ITEM 11. EXECUTIVE COMPENSATION
Information regarding executive compensation is incorporated herein by
reference to the material under the captions "Compensation Committee--Interlocks
and Insider Participation," "Compensation of Executive Officers," "Retirement
Benefits," "Directors' Compensation," and "Agreements with Executive Officers"

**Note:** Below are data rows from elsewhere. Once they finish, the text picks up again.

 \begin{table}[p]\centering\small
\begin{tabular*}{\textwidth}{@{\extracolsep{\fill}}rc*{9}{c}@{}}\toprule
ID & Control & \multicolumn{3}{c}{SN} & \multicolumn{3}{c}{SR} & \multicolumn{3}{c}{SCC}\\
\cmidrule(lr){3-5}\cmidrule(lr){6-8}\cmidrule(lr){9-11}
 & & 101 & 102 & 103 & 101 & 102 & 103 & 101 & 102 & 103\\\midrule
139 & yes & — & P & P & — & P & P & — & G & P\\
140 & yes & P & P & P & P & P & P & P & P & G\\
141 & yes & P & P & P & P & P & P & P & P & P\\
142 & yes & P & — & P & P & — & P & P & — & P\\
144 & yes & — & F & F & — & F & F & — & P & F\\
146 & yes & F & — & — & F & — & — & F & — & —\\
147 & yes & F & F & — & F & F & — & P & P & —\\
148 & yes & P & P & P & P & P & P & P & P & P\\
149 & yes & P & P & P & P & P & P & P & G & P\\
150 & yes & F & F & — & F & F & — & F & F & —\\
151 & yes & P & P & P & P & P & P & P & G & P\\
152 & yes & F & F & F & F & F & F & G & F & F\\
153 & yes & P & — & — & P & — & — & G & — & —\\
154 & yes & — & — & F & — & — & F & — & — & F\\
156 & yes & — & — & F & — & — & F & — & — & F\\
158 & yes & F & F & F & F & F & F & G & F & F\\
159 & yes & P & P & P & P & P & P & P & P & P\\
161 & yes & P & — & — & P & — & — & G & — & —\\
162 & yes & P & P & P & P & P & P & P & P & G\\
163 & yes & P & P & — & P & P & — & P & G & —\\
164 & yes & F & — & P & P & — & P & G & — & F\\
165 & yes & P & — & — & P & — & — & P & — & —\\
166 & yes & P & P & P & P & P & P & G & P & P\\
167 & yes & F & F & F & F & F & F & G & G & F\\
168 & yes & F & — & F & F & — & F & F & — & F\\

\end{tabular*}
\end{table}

in the 2000 Proxy Statement.
ITEM 12. SECURITY OWNERSHIP OF CERTAIN BENEFICIAL OWNERS AND MANAGEMENT
Information regarding security ownership of certain beneficial owners
and management is incorporated herein by reference to the material under the
caption "Holders of Common Stock" in the 2000 Proxy Statement.
ITEM 13. CERTAIN RELATIONSHIPS AND RELATED TRANSACTIONS
Information regarding management transactions is incorporated herein by
reference to the material under the captions "Compensation Committee--Interlocks
and Insider Participation" and "Management Loans and Other Transactions" in the
2000 Proxy Statement.
PART IV
ITEM 14. EXHIBITS, FINANCIAL STATEMENT SCHEDULES, AND REPORTS ON FORM 8-K
A. FINANCIAL STATEMENTS AND FINANCIAL STATEMENT SCHEDULES
The following financial statements of L-P are included in this report:
Consolidated Balance Sheets--December 31, 1999, and 1998.
Consolidated Statements of Income--years ended December 31, 1999, 1998, and
1997.
Consolidated Statements of Cash Flows--years ended December 31, 1999, 1998, and
1997.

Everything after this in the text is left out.